Setiap tahun pertanyaannya sama, bagaimana caranya mengurus tiket berangkat/pulang? bagaimana mengurus setneg? bagaimana perpanjangan setneg? Bagaimana cara perpanjangan beasiswa? dan masih banyak lagi pertanyaan yang sama diulang-ulang melulu. Apa sulitnya di website DIKTI dijelaskan langkah2nya/jawaban2 FAQ (frequently asked questions)?
Kita disini mau fokus studi malah distracted dengan urusan2 administrasi DIKTI yang notabene karena sistem yang seharusnya simpel malah jadi ruwet. Kalau penerima beasiswa email kalian, lebih sering ga dibalasnya.
Saya mohon DIKTI bersikap profesional. Malu sama Tuhan, malu sama kami2, malu sama universitas2 LN. Jujur saya malu dengan pihak Uni XXXX karena scholarship providernya malu2in. Saya paham kalian sudah bekerja keras, capek dll. Tapi saya berharap DIKTI juga bekerja CERDAS, sehingga capeknya DIKTI berkurang. Jangan DIKTI anggap mentang2 kami sudah dapat beasiswa dari kalian, wajar kalau kami pusing, ngemis2 sama kalian. Beasiswa itu uang rakyat, bukan uang DIKTI. Pegawai2 DIKTI pun dibayar pakai uang rakyat, salah satunya ya kalian digaji untuk mengurusi karyasiswa2 DIKTI.
Itu dulu unek2 yang mau saya sampaikan, syukur2 kalau menjadi masukan yang membangun.Salam
XXXX
Tak ada jawaban, komentar, saran atau informasi dari pengelola beasiswa dikti atas berbagai keluhan di atas.

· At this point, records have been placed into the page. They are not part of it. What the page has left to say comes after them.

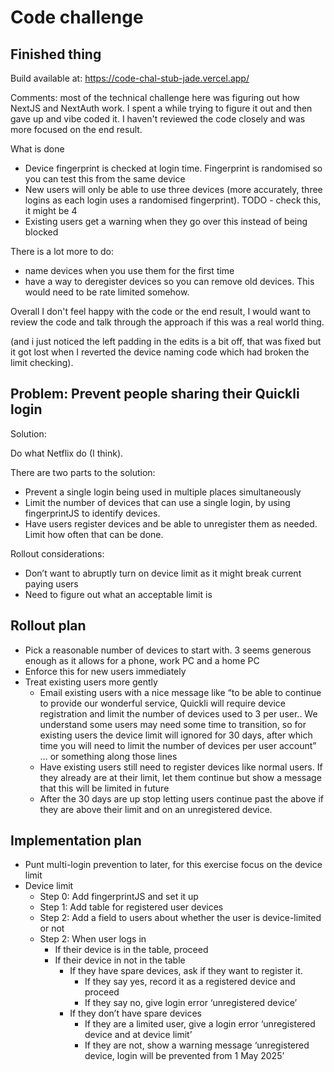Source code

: # Code challenge

## Finished thing

Build available at: https://code-chal-stub-jade.vercel.app/

Comments: most of the technical challenge here was figuring out how NextJS and NextAuth work. I spent a while trying to figure it out and then gave up and vibe coded it. I haven't reviewed the code closely and was more focused on the end result.

What is done

* Device fingerprint is checked at login time. Fingerprint is randomised so you can test this from the same device
* New users will only be able to use three devices (more accurately, three logins as each login uses a randomised fingerprint). TODO - check this, it might be 4
* Existing users get a warning when they go over this instead of being blocked

There is a lot more to do:

* name devices when you use them for the first time
* have a way to deregister devices so you can remove old devices. This would need to be rate limited somehow.

Overall I don't feel happy with the code or the end result, I would want to review the code and talk through the approach if this was a real world thing.

(and i just noticed the left padding in the edits is a bit off, that was fixed but it got lost when I reverted the device naming code which had broken the limit checking).

## Problem: Prevent people sharing their Quickli login

Solution:

Do what Netflix do (I think).

There are two parts to the solution:

* Prevent a single login being used in multiple places simultaneously  
* Limit the number of devices that can use a single login, by using fingerprintJS to identify devices.  
* Have users register devices and be able to unregister them as needed. Limit how often that can be done.

Rollout considerations:

* Don’t want to abruptly turn on device limit as it might break current paying users  
* Need to figure out what an acceptable limit is

## Rollout plan

* Pick a reasonable number of devices to start with. 3 seems generous enough as it allows for a phone, work PC and a home PC  
* Enforce this for new users immediately  
* Treat existing users more gently  
  * Email existing users with a nice message like “to be able to continue to provide our wonderful service, Quickli will require device registration and limit the number of devices used to 3 per user.. We understand some users may need some time to transition, so for existing users the device limit will ignored for 30 days, after which time you will need to limit the number of devices per user account” … or something along those lines  
  * Have existing users still need to register devices like normal users. If they already are at their limit, let them continue but show a message that this will be limited in future  
  * After the 30 days are up stop letting users continue past the above if they are above their limit and on an unregistered device.

## Implementation plan

* Punt multi-login prevention to later, for this exercise focus on the device limit  
* Device limit  
  * Step 0: Add fingerprintJS and set it up  
  * Step 1: Add table for registered user devices  
  * Step 2: Add a field to users about whether the user is device-limited or not  
  * Step 2: When user logs in  
    * If their device is in the table, proceed  
    * If their device in not in the table  
      * If they have spare devices, ask if they want to register it.  
        * If they say yes, record it as a registered device and proceed  
        * If they say no, give login error ‘unregistered device’  
      * If they don’t have spare devices  
        * If they are a limited user, give a login error ‘unregistered device and at device limit’  
        * If they are not, show a warning message ‘unregistered device, login will be prevented from 1 May 2025’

Ini terakhir, dari sebuah diskusi di grup facebook karyasiswa
Supervisor saya dan DIKTI
Memiliki supervisor yang sangat supportive, penuh pengertian, bukan cuma soal akademik tapi juga masalah-masalah manusiawi yang dialami para student tentu menjadi impian setiap mahasiswa. Dan saya termasuk salah seorang yang beruntung itu: memiliki supervisor yang tidak hanya memahami bidang penelitian saya tetapi juga sangat supportive terhadap setiap masalah non-akademik yang saya hadapi. Apalagi kalau bukan soal beasiswa.
Uniknya, supervisor saya ini selalu kebagian membimbing Diktiers sejak beasiswa Dikti angkatan pertama hingga sekarang. Mungkin ada 6-7 orang mahasiswa Dikti di bawah bimbingannya dari angkatan yang berbeda2. Alhamdulillah, beberapa sudah ada yang lulus. Dia hapal sehapal-hapalnya watak beasiswa DIKTI. Masalahnya, eh untungnya, dia orang yang amat sangat peduli dengan kami mahasiswa bimbingannya. Jika kami stress urusan beasiswa dia ikut stress. Semua mahasiswa Dikti yang dibimbingnya mengalami masalah pembayaran SPP. Entah sudah berapa surat yang dia keluarkan sebagai rekomendasi untuk meminta keringanan pihak universitas menunda pembayaran SPP kami. Setiap awal semester dia selalu menanyakan kondisi beasiswa saya. Karena kebaikannya itu saya seringkali enggan mengeluh padanya.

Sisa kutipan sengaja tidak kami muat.